About: Our mission: Wholehearted

Our mission: Helping organisations grow in wholeheartedness – to become less at war with themselves, their obstacles, imbalances, and contradictions identified and owned, value and meaning created through participation.

Wholehearted image

Wholehearted describes both a vision to pursue and something we can help you experience right away: people engaging on issues that matter, articulating outcomes in their own words, co-creating a coherent way forward. It’s what we do!

Part of wholehearted’s power is that people respond to it in so many different ways. Qualities such as these are suggested, typically falling into one of two main groups:

  1. Wholeness, integrity, integration, alignment
  2. Engagement, energy, commitment

Bringing the two groups together: purposefulness – alignment to purpose and commitment to purpose.

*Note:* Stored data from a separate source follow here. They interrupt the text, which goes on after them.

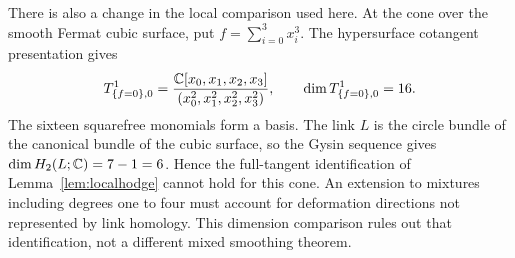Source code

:There is also a change in the local comparison used here.  At the cone
over the smooth Fermat cubic surface, put $f=\sum_{i=0}^3x_i^3$.
The hypersurface cotangent presentation gives
\[
 T^1_{\{f=0\},0}
 =\frac{\CC[x_0,x_1,x_2,x_3]}{(x_0^2,x_1^2,x_2^2,x_3^2)},
 \qquad \dim T^1_{\{f=0\},0}=16.
\]
The sixteen squarefree monomials form a basis.  The link $L$ is the
circle bundle of the canonical bundle of the cubic surface, so the
Gysin sequence gives $\dim H_2(L;\CC)=7-1=6$.  Hence the full-tangent
identification of Lemma~\ref{lem:localhodge} cannot hold for this cone.
An extension to mixtures including degrees one to four must account for
deformation directions not represented by link homology.  This dimension
comparison rules out that identification, not a different mixed
smoothing theorem.
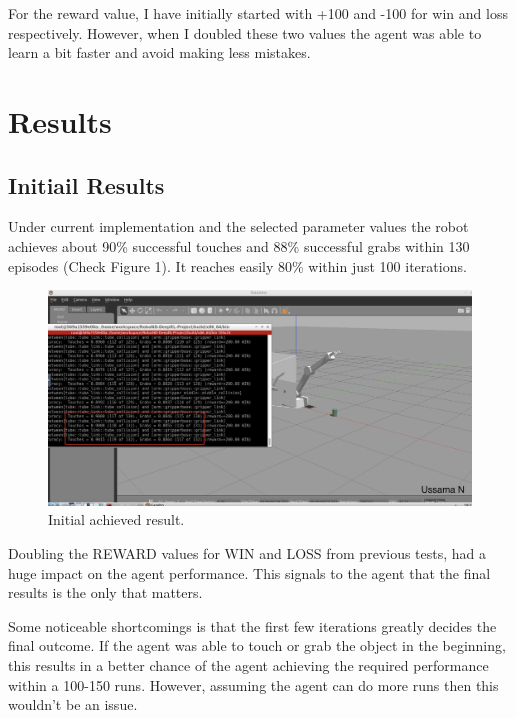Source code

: \documentclass{article}
\begin{document}
For the reward value, I have initially started with +100 and -100 for win and loss respectively. However, when I doubled these two values the agent was able to learn a bit faster and avoid making less mistakes.

\section{Results}

\subsection{Initiail Results}
Under current implementation and the selected parameter values the robot achieves about 90\% successful touches and 88\% successful grabs within 130 episodes (Check Figure 1). It reaches easily 80\% within just 100 iterations.

\begin{figure}[!thpb]
      \centering
      \includegraphics[width=\linewidth]{initial-result.png}
      \caption{Initial achieved result.}
      \label{fig:robot1}
\end{figure}


Doubling the REWARD values for WIN and LOSS from previous tests, had a huge impact on the agent performance. This signals to the agent that the final results is the only that matters.

Some noticeable shortcomings is that the first few iterations greatly decides the final outcome. If the agent was able to touch or grab the object in the beginning, this results in a better chance of the agent achieving the required performance within a 100-150 runs. However, assuming the agent can do more runs then this wouldn't be an issue.
\end{document}
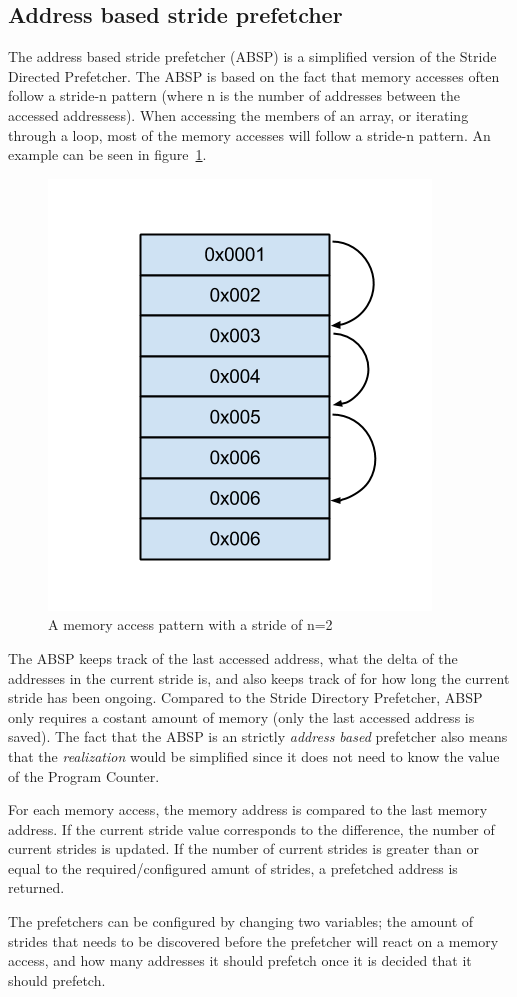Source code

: \subsection{Address based stride prefetcher}
\label{sec:stridePrefetcher}
The address based stride prefetcher (ABSP) is a simplified version of
the Stride Directed Prefetcher. The ABSP is based on the fact that
memory accesses often follow a stride-n pattern (where n is the number
of addresses between the accessed addressess). When accessing the
members of an array, or iterating through a loop, most of the memory
accesses will follow a stride-n pattern. An example can be seen in
figure~\ref{fig:stride}.

\begin{figure}[H]
\centerline{\includegraphics[scale=0.5]{./figures/stride}}
\caption{A memory access pattern with a stride of n=2}
\label{fig:stride}
\end{figure}

The ABSP keeps track of the last accessed address, what the delta of the addresses in the current stride is, and
also keeps track of for how long the current stride has been
ongoing. Compared to the Stride Directory Prefetcher, ABSP only requires a costant amount of memory (only the last accessed address is saved). The fact that the ABSP is an strictly \emph{address based} prefetcher also means that the \emph{realization} would be simplified since it does not need to know the value of the Program Counter.

For each memory access, the memory address is compared to the last
memory address. If the current stride value corresponds to the
difference, the number of current strides is updated. If the number of
current strides is greater than or equal to the required/configured
amunt of strides, a prefetched address is returned.  

The prefetchers can be configured by changing two variables;
the amount of strides that needs to be discovered before
the prefetcher will react on a memory access, and how many addresses it should prefetch once it is decided that it should prefetch.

The words we picked out in bold suggest some values:

  • Authentic engagement – open, transparent, curious, listening; true to ourselves and respectful of others
  • Meaningful participation – maximising the opportunity for people to contribute to conversations of real consequence
  • Attention to needs and outcomes – not just hollow promises of future benefits but a fundamental reorientation, a paradigm shift, a change of language
  • Leadership at every level – facilitating all of the above, responsible and accountable for it

Contrast those values with the engagement-destroying inauthenticity and imposition of traditional change management. In the context of cultural and other adaptive challenges its record of failure is so extensive that good motives no longer excuse the harm. It’s why a clean break was necessary, and we’re proud to be in the vanguard of a new category, the engagement model.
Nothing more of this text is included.